Adaptación del francés trompe-l’oeil, el término define una técnica habitual desde la antigüedad clásica, donde las ilusiones ópticas ya aparecen en un sinfín de mosaicos y pinturas murales, así como en la viñeta narrada por Plinio que protagonizaron los pintores Zeuzis y Parrasio. El realismo de las uvas trazadas por el primero hacía que los pájaros se acercaran para intentar comerlas, mientras que la cortina dibujada por el segundo parecía tan real que su rival le pidió que la retirase para poder observar el cuadro. Ese efecto de falsa realidad, siempre acompañado de una dosis relativa de autoengaño, triunfaría después en la Francia y la Holanda de los siglos XVI y XVII, reflejados en la muestra con una selección de falsos relieves de mármol, bodegones con frutas en proceso de podredumbre, alacenas con las puertas a medio abrir o bien falsas paredes de las que colgaba utillaje militar o pertrechos de caza.
De maestros del género como Jacob de Witt, Cornelius Norbertus Gijsbrechts o Samuel Von Hoogstraten hasta los trampantojos que perviven en el arte de las últimas décadas, la muestra llega a recorrer un arco cronológico de casi siete siglos, aunque prefiera seguir una estructura temática y no temporal, tal vez porque la mezcla de cuadros viejos y antiguos puede ser entendida como un trampantojo más en el recorrido expositivo. “El objetivo principal de la muestra era tender un puente con lo contemporáneo. El trampantojo se ha extendido al cine, el teatro, la moda o la gastronomía y sigue presente en las medianeras de los barrios a través del street art. Sus lecciones todavía son vigentes”, comenta el director artístico del Thyssen, Guillermo Solana, comisario de la muestra junto a Mar Borobia, jefa de conservación de pintura antigua del museo.

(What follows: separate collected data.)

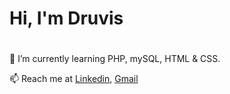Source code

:# Hi, I'm Druvis <h1> 


🌱 I’m currently learning PHP, mySQL, HTML & CSS.

📫 Reach me at [Linkedin](https://www.linkedin.com/in/druvisrudzitis/), [Gmail](druvisrudzitis@gmail)

<!--
**DruvisRudzitis/DruvisRudzitis** is a ✨ _special_ ✨ repository because its `README.md` (this file) appears on your GitHub profile.

Here are some ideas to get you started:

- 🔭 I’m currently working on ...
- 🌱 I’m currently learning ...
- 👯 I’m looking to collaborate on ...
- 🤔 I’m looking for help with ...
- 💬 Ask me about ...
- 📫 How to reach me: ...
- 😄 Pronouns: ...
- ⚡ Fun fact: ...
-->
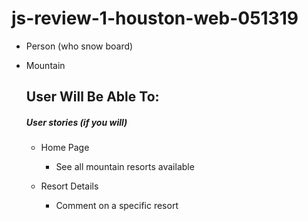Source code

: # js-review-1-houston-web-051319



* Person (who snow board)

* Mountain



  ## User Will Be Able To:

  #####  User stories (if you will)

  * Home Page

    * See all mountain resorts available

  * Resort Details

    * Comment on a specific resort
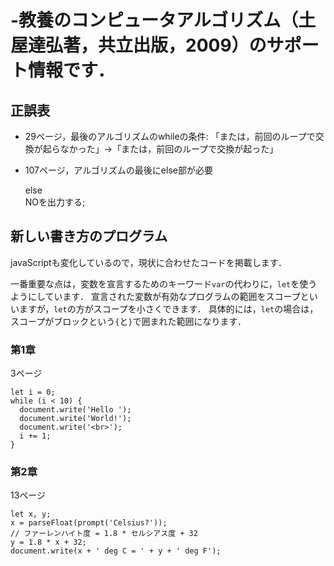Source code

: # -教養のコンピュータアルゴリズム（土屋達弘著，共立出版，2009）のサポート情報です．

## 正誤表

- 29ページ，最後のアルゴリズムのwhileの条件: 「または，前回のループで交換が起らなかった」->「または，前回のループで交換が起った」

- 107ページ，アルゴリズムの最後にelse部が必要

    else  
        NOを出力する;


## 新しい書き方のプログラム

javaScriptも変化しているので，現状に合わせたコードを掲載します．

一番重要な点は，変数を宣言するためのキーワード`var`の代わりに，`let`を使うようにしています．
宣言された変数が有効なプログラムの範囲をスコープといいますが，`let`の方がスコープを小さくできます．
具体的には，`let`の場合は，スコープがブロックという`{`と`}`で囲まれた範囲になります．


### 第1章

3ページ

    let i = 0;
    while (i < 10) {
      document.write('Hello ');
      document.write('World!');
      document.write('<br>');
      i += 1;
    }

### 第2章

13ページ

    let x, y;
    x = parseFloat(prompt('Celsius?'));
    // ファーレンハイト度 = 1.8 * セルシアス度 + 32
    y = 1.8 * x + 32;
    document.write(x + ' deg C = ' + y + ' deg F');

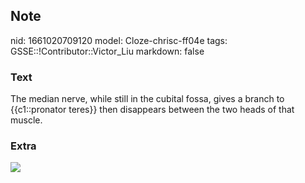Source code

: ## Note
nid: 1661020709120
model: Cloze-chrisc-ff04e
tags: GSSE::!Contributor::Victor_Liu
markdown: false

### Text
The median nerve, while still in the cubital fossa, gives a branch to {{c1::pronator teres}} then disappears between the two heads of that muscle.

### Extra
<img src="paste-2189e6e7888d89e39e33fbc92a81ec2885719ad3.jpg">
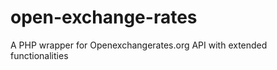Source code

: open-exchange-rates
===================

A PHP wrapper for Openexchangerates.org API with extended functionalities
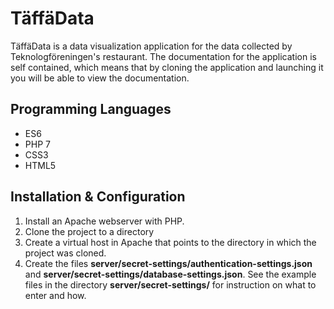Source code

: # TäffäData

TäffäData is a data visualization application for the data collected by Teknologföreningen's restaurant. The documentation for the application
is self contained, which means that by cloning the application and launching it you will be able to view the documentation.

## Programming Languages

+ ES6
+ PHP 7
+ CSS3
+ HTML5

## Installation & Configuration

1. Install an Apache webserver with PHP.
1. Clone the project to a directory 
1. Create a virtual host in Apache that points to the directory in which the project was cloned.
1. Create the files **server/secret-settings/authentication-settings.json** and **server/secret-settings/database-settings.json**. 
See the example files in the directory **server/secret-settings/** for instruction on what to enter and how.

La exposición subraya también la ambivalencia de este género supuestamente ligero, que en realidad contiene una insospechada dimensión oculta: al observar esos cuadros, el visitante suele experimentar, por sorpresa, algo parecido a un vértigo existencial. “El trampantojo tiene una doble cara. En la historia del arte ha sido considerado una nimiedad, un juego infantil para espectadores sin formación. En realidad, es un género metafísico y no un entretenimiento de feria para complacer al público”, señala Solana. No es un análisis intempestivo: en un rincón de sus lienzos, los artistas solían pintar relojes de arena, alimentos perecederos u hojas marchitas, que apuntaban al paso inexorable del tiempo y a la extinción gradual de los grandes y pequeños placeres de la vida. El marco solía estar presidido por una cortina de terciopelo, que intensificaba la idea de representación, la sensación de asistir a una puesta en escena, siempre bañada en una irrefrenable melancolía.
“El trampantojo ha sido considerado una nimiedad, un juego infantil. En realidad, es un género metafísico y no un entretenimiento de feria” (Guillermo Solana, comisario de la exposición)
El subtexto de la muestra, pese a que se esfuerce en ser más descriptiva que discursiva, es que tal vez vivamos en un nuevo Barroco, como insinuó a finales de los ochenta el filósofo italiano Omar Calabrese. La misma turbiedad emerge en el presente con la noción de posverdad, la multiplicación de las falsas ilusiones o la sensación creciente de vivir en un mundo de ficción, que se incrementa con la llegada de cada nueva desgracia a escala global. “La lección moral y metafísica del Barroco es que, igual que las cosas falsas en la pintura pueden pasar por realidad, la vida real también se convierte en una ficción, en un sueño, en una mentira”, confirma Solana. En el plano de la historia del arte, el género tendría otro efecto colateral: desde el siglo XVI y XVII el trampantojo alumbra “una conciencia metapictórica”, que pasa a la vez por una constatación de las convenciones de la pintura y por una transgresión, lúdica pero también teórica, de las mismas.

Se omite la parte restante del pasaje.